Each record is to be given again precisely as written.

▬▬▬

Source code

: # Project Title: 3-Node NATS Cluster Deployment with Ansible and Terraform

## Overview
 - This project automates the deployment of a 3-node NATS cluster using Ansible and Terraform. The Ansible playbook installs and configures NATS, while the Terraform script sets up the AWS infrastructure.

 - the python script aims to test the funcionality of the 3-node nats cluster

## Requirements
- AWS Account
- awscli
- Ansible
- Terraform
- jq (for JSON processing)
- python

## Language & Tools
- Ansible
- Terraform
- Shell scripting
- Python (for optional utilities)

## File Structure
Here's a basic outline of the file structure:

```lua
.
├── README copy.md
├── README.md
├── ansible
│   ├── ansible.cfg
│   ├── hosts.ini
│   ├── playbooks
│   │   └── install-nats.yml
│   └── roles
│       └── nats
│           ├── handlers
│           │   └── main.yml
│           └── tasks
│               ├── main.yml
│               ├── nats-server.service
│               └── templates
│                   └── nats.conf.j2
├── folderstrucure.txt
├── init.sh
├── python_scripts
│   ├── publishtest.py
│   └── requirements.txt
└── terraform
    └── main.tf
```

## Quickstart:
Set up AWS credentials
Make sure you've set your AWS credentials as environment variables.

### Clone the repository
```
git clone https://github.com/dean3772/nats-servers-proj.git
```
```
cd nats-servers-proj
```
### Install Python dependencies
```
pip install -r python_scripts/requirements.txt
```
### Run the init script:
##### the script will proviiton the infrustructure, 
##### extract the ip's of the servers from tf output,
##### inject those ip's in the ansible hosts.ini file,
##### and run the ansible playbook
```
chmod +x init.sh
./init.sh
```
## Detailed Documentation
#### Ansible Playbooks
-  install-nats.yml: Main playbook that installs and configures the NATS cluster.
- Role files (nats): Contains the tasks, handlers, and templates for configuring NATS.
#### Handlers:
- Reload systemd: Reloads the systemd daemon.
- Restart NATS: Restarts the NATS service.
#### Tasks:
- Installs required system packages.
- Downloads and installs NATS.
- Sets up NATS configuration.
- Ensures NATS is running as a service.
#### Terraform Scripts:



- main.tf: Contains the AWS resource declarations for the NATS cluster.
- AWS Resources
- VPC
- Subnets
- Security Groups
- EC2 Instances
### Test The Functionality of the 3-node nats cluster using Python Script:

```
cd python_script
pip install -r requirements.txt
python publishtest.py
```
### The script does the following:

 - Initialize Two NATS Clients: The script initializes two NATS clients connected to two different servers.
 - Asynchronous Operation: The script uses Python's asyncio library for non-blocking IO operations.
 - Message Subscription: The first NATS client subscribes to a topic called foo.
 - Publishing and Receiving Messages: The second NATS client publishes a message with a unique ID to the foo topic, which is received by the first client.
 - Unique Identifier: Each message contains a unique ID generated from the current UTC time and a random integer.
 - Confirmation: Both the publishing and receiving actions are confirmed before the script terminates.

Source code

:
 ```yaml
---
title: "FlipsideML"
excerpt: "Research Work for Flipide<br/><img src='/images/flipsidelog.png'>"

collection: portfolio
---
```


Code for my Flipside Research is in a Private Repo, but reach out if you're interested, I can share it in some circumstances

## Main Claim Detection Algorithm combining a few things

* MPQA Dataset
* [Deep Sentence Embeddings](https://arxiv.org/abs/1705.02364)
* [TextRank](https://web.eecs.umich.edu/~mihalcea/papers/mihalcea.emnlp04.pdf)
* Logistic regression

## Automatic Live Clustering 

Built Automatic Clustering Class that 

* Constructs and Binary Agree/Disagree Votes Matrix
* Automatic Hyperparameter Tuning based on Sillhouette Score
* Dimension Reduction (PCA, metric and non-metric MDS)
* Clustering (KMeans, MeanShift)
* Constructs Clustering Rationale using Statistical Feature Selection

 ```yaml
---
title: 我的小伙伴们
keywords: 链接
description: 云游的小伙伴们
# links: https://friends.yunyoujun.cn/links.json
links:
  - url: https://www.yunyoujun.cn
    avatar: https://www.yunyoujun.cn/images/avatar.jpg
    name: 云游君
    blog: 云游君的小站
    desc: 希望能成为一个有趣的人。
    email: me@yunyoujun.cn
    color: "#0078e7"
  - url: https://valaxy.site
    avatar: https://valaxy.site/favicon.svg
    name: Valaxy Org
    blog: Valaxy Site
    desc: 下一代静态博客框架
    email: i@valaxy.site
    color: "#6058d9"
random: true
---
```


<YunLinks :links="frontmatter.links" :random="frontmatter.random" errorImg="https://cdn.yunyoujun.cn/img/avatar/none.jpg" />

▬▬▬

#### Result for this exercise:
Source code

: # Project Title: 3-Node NATS Cluster Deployment with Ansible and Terraform

## Overview
 - This project automates the deployment of a 3-node NATS cluster using Ansible and Terraform. The Ansible playbook installs and configures NATS, while the Terraform script sets up the AWS infrastructure.

 - the python script aims to test the funcionality of the 3-node nats cluster

## Requirements
- AWS Account
- awscli
- Ansible
- Terraform
- jq (for JSON processing)
- python

## Language & Tools
- Ansible
- Terraform
- Shell scripting
- Python (for optional utilities)

## File Structure
Here's a basic outline of the file structure:

```lua
.
├── README copy.md
├── README.md
├── ansible
│   ├── ansible.cfg
│   ├── hosts.ini
│   ├── playbooks
│   │   └── install-nats.yml
│   └── roles
│       └── nats
│           ├── handlers
│           │   └── main.yml
│           └── tasks
│               ├── main.yml
│               ├── nats-server.service
│               └── templates
│                   └── nats.conf.j2
├── folderstrucure.txt
├── init.sh
├── python_scripts
│   ├── publishtest.py
│   └── requirements.txt
└── terraform
    └── main.tf
```

## Quickstart:
Set up AWS credentials
Make sure you've set your AWS credentials as environment variables.

### Clone the repository
```
git clone https://github.com/dean3772/nats-servers-proj.git
```
```
cd nats-servers-proj
```
### Install Python dependencies
```
pip install -r python_scripts/requirements.txt
```
### Run the init script:
##### the script will proviiton the infrustructure, 
##### extract the ip's of the servers from tf output,
##### inject those ip's in the ansible hosts.ini file,
##### and run the ansible playbook
```
chmod +x init.sh
./init.sh
```
## Detailed Documentation
#### Ansible Playbooks
-  install-nats.yml: Main playbook that installs and configures the NATS cluster.
- Role files (nats): Contains the tasks, handlers, and templates for configuring NATS.
#### Handlers:
- Reload systemd: Reloads the systemd daemon.
- Restart NATS: Restarts the NATS service.
#### Tasks:
- Installs required system packages.
- Downloads and installs NATS.
- Sets up NATS configuration.
- Ensures NATS is running as a service.
#### Terraform Scripts:



- main.tf: Contains the AWS resource declarations for the NATS cluster.
- AWS Resources
- VPC
- Subnets
- Security Groups
- EC2 Instances
### Test The Functionality of the 3-node nats cluster using Python Script:

```
cd python_script
pip install -r requirements.txt
python publishtest.py
```
### The script does the following:

 - Initialize Two NATS Clients: The script initializes two NATS clients connected to two different servers.
 - Asynchronous Operation: The script uses Python's asyncio library for non-blocking IO operations.
 - Message Subscription: The first NATS client subscribes to a topic called foo.
 - Publishing and Receiving Messages: The second NATS client publishes a message with a unique ID to the foo topic, which is received by the first client.
 - Unique Identifier: Each message contains a unique ID generated from the current UTC time and a random integer.
 - Confirmation: Both the publishing and receiving actions are confirmed before the script terminates.

Source code

:
 ```yaml
---
title: "FlipsideML"
excerpt: "Research Work for Flipide<br/><img src='/images/flipsidelog.png'>"

collection: portfolio
---
```


Code for my Flipside Research is in a Private Repo, but reach out if you're interested, I can share it in some circumstances

## Main Claim Detection Algorithm combining a few things

* MPQA Dataset
* [Deep Sentence Embeddings](https://arxiv.org/abs/1705.02364)
* [TextRank](https://web.eecs.umich.edu/~mihalcea/papers/mihalcea.emnlp04.pdf)
* Logistic regression

## Automatic Live Clustering 

Built Automatic Clustering Class that 

* Constructs and Binary Agree/Disagree Votes Matrix
* Automatic Hyperparameter Tuning based on Sillhouette Score
* Dimension Reduction (PCA, metric and non-metric MDS)
* Clustering (KMeans, MeanShift)
* Constructs Clustering Rationale using Statistical Feature Selection

 ```yaml
---
title: 我的小伙伴们
keywords: 链接
description: 云游的小伙伴们
# links: https://friends.yunyoujun.cn/links.json
links:
  - url: https://www.yunyoujun.cn
    avatar: https://www.yunyoujun.cn/images/avatar.jpg
    name: 云游君
    blog: 云游君的小站
    desc: 希望能成为一个有趣的人。
    email: me@yunyoujun.cn
    color: "#0078e7"
  - url: https://valaxy.site
    avatar: https://valaxy.site/favicon.svg
    name: Valaxy Org
    blog: Valaxy Site
    desc: 下一代静态博客框架
    email: i@valaxy.site
    color: "#6058d9"
random: true
---
```


<YunLinks :links="frontmatter.links" :random="frontmatter.random" errorImg="https://cdn.yunyoujun.cn/img/avatar/none.jpg" />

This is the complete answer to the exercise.